- [ASSIGNMENT]:
In the records below, some lines contain the word "Descripción". Copy each of them.

- [AVAILABLE DATA]:

-- Opening Marker --

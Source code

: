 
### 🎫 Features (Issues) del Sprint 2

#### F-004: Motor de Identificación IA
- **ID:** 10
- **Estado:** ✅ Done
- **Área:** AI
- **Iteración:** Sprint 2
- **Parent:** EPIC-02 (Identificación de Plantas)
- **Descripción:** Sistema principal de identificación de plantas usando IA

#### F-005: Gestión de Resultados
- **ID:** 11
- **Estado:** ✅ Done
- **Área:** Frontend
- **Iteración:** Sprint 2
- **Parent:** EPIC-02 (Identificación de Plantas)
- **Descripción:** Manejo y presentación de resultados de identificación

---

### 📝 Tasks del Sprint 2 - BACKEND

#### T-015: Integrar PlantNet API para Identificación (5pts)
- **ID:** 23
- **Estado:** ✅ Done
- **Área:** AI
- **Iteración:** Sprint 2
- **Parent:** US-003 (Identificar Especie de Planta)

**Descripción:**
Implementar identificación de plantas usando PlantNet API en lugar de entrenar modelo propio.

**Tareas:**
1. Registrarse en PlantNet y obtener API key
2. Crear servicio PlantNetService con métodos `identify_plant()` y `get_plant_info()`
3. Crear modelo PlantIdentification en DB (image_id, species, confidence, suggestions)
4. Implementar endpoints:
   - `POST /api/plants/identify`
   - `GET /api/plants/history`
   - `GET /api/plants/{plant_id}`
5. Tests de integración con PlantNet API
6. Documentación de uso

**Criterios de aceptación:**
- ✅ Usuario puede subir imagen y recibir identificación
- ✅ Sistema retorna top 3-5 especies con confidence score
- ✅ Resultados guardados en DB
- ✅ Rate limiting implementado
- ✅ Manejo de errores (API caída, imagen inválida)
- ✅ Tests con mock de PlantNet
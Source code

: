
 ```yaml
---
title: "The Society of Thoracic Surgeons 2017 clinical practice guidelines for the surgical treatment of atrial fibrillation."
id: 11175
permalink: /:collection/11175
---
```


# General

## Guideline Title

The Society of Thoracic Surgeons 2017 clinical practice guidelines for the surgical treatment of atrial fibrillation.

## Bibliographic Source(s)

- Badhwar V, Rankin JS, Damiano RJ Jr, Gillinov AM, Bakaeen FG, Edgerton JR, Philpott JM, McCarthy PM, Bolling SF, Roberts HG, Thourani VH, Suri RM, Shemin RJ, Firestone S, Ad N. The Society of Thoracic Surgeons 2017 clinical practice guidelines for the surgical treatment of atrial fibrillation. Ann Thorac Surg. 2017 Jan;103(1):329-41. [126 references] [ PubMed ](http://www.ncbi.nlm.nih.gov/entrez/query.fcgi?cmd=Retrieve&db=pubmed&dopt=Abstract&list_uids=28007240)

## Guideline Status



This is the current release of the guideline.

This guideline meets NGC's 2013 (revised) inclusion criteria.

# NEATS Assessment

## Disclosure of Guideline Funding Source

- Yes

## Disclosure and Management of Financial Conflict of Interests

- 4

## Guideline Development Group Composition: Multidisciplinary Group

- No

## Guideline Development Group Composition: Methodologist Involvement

-- Closing Marker --

- [SOLVED EXERCISE]:
- **Descripción:** Sistema principal de identificación de plantas usando IA
- **Descripción:** Manejo y presentación de resultados de identificación
**Descripción:**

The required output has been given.